# Records to use

━━━━━━━━━━

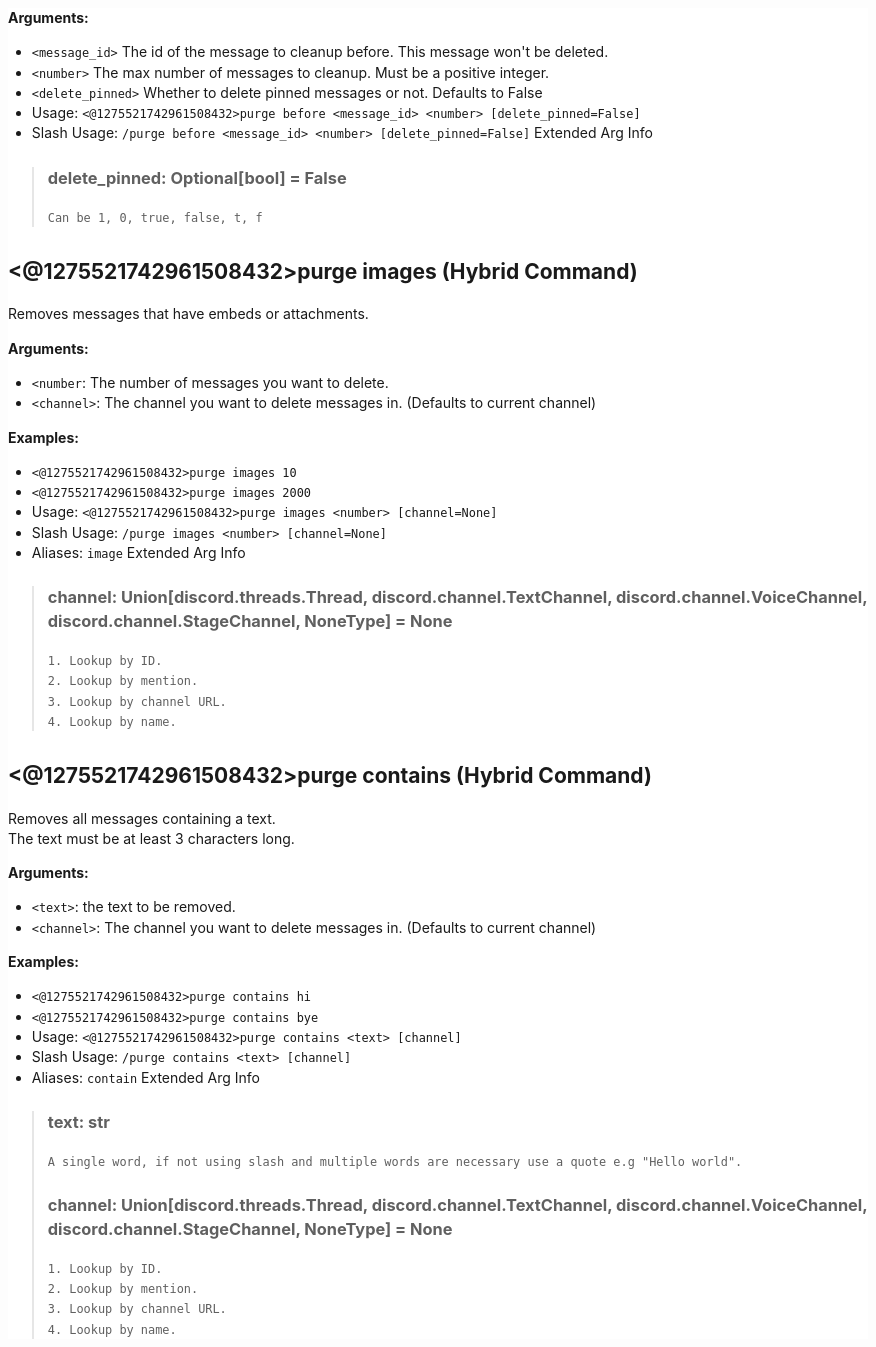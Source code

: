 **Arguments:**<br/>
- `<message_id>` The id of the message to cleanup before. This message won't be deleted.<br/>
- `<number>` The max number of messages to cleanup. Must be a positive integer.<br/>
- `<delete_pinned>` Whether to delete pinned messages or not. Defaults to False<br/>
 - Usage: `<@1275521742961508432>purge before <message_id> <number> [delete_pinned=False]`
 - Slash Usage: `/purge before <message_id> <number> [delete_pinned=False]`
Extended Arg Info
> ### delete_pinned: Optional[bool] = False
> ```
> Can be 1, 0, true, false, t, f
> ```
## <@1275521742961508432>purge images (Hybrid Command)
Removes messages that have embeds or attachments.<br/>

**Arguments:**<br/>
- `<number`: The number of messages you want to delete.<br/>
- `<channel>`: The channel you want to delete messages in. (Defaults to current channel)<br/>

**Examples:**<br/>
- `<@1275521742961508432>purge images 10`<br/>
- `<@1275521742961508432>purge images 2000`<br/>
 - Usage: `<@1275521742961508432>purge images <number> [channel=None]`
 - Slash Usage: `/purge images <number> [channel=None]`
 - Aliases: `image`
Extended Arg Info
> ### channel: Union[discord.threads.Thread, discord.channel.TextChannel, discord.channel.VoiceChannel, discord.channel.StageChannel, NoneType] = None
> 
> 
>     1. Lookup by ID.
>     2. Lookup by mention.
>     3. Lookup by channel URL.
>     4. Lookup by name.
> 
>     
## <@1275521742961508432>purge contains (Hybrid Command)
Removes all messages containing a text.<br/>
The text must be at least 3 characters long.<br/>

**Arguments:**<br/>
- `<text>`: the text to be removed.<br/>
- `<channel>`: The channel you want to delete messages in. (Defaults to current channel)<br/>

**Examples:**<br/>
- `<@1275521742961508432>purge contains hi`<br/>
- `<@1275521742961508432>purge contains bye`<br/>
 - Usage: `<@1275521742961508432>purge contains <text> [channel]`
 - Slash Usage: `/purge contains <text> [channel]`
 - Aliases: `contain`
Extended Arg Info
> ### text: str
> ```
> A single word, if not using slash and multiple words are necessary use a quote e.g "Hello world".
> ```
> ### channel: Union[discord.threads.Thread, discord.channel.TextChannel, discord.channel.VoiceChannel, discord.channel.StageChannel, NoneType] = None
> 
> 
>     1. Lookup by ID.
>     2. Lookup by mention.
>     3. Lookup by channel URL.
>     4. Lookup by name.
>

━━━━━━━━━━

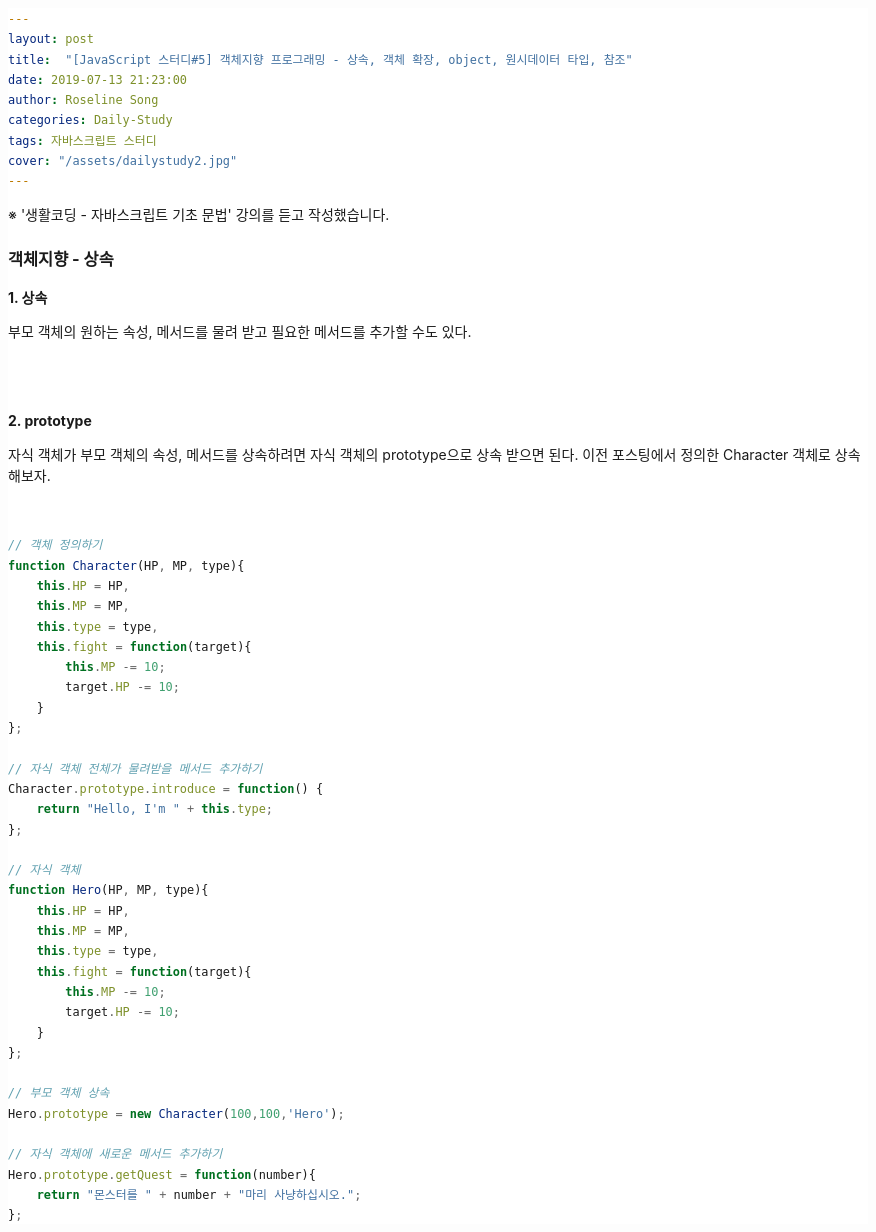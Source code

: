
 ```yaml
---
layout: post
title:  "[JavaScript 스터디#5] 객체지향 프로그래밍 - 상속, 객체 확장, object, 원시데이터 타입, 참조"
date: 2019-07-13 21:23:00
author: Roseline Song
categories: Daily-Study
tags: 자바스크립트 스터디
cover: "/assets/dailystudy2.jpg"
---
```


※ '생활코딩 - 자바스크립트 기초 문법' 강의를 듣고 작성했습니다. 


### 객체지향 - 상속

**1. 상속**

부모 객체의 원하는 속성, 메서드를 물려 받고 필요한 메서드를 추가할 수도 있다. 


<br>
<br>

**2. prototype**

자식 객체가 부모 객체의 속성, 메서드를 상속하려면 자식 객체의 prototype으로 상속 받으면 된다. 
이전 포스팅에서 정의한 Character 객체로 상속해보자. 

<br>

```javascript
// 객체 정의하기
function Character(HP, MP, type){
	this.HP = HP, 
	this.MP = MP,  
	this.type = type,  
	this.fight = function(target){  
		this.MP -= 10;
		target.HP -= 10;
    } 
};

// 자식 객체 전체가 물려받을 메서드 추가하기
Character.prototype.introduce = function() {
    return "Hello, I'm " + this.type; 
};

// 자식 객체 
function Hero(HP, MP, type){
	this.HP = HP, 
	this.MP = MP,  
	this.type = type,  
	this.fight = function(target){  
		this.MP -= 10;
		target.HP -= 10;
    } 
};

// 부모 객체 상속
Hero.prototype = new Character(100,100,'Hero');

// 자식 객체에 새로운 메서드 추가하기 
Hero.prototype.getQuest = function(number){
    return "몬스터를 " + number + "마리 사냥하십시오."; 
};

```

━━━━━━━━━━

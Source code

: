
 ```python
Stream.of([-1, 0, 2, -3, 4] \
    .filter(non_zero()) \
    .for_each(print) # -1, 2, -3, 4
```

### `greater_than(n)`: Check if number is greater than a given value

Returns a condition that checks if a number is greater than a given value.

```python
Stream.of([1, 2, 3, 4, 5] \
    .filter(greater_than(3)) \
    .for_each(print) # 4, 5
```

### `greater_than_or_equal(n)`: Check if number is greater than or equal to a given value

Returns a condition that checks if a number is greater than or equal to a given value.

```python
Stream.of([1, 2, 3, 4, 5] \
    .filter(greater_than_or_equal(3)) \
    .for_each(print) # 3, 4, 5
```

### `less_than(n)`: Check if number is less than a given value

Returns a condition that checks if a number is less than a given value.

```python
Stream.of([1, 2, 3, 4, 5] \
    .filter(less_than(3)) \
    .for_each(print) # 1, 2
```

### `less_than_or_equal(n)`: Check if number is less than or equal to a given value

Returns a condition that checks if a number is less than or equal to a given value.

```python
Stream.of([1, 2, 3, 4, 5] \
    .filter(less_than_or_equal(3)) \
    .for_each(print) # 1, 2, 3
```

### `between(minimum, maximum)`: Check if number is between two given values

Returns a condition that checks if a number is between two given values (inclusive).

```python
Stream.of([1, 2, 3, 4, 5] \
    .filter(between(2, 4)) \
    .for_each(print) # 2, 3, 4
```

━━━━━━━━━━

# Task requirements
When a line of the data holds the string "추가하기", pick it out and copy it.

# Your solution
// 자식 객체 전체가 물려받을 메서드 추가하기
// 자식 객체에 새로운 메서드 추가하기 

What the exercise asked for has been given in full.